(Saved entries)
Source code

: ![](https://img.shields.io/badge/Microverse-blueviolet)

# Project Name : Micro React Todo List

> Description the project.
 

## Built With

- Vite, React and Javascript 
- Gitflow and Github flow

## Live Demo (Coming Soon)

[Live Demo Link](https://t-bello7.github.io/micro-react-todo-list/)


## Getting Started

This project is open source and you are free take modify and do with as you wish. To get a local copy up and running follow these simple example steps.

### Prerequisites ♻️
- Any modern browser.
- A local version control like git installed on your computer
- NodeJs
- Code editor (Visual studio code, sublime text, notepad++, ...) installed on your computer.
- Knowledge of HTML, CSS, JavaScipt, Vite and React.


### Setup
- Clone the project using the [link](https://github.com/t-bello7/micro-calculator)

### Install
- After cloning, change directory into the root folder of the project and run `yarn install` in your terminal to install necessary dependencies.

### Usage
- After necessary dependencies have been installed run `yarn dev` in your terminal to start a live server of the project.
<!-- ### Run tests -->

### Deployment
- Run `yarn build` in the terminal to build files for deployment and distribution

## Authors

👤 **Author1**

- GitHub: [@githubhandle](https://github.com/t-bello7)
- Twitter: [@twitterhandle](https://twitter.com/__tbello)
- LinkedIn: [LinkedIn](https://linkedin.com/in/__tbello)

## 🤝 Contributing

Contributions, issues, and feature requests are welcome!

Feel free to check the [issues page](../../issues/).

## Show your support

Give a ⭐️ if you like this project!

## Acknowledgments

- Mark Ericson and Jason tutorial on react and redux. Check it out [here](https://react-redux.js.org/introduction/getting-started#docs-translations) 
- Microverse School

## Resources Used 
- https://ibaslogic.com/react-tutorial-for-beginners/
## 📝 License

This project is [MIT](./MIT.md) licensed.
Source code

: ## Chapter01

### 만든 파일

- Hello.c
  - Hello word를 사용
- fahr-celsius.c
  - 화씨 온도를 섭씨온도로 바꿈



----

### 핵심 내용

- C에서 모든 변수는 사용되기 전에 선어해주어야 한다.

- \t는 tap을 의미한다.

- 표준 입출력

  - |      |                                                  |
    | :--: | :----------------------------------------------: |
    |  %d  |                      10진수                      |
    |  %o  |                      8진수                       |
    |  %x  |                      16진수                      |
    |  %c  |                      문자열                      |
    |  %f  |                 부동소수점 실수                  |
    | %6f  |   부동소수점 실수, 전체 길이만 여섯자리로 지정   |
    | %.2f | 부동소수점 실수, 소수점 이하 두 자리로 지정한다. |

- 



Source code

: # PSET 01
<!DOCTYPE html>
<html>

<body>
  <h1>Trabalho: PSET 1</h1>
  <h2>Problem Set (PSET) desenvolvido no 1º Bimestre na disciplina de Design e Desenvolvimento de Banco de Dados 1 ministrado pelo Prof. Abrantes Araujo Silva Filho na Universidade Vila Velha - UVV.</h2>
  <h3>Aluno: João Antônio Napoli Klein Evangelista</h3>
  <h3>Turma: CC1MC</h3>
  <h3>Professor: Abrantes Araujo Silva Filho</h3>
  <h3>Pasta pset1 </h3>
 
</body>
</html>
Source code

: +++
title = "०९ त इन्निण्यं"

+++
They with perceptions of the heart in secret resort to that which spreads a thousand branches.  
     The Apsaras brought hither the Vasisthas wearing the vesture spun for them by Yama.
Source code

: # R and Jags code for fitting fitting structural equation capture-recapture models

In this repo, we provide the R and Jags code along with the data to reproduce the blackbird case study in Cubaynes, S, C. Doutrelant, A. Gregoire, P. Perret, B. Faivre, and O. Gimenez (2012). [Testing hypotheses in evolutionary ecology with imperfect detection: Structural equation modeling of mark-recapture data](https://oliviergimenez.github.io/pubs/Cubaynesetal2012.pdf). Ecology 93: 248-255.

PROBLEM: Once you reach the line with "They with perceptions" in the data above, copy it and every line after it exactly, up to and including the line with "equation capture-recapture models".

RESPONSE:
They with perceptions of the heart in secret resort to that which spreads a thousand branches.  
     The Apsaras brought hither the Vasisthas wearing the vesture spun for them by Yama.
Source code

: # R and Jags code for fitting fitting structural equation capture-recapture models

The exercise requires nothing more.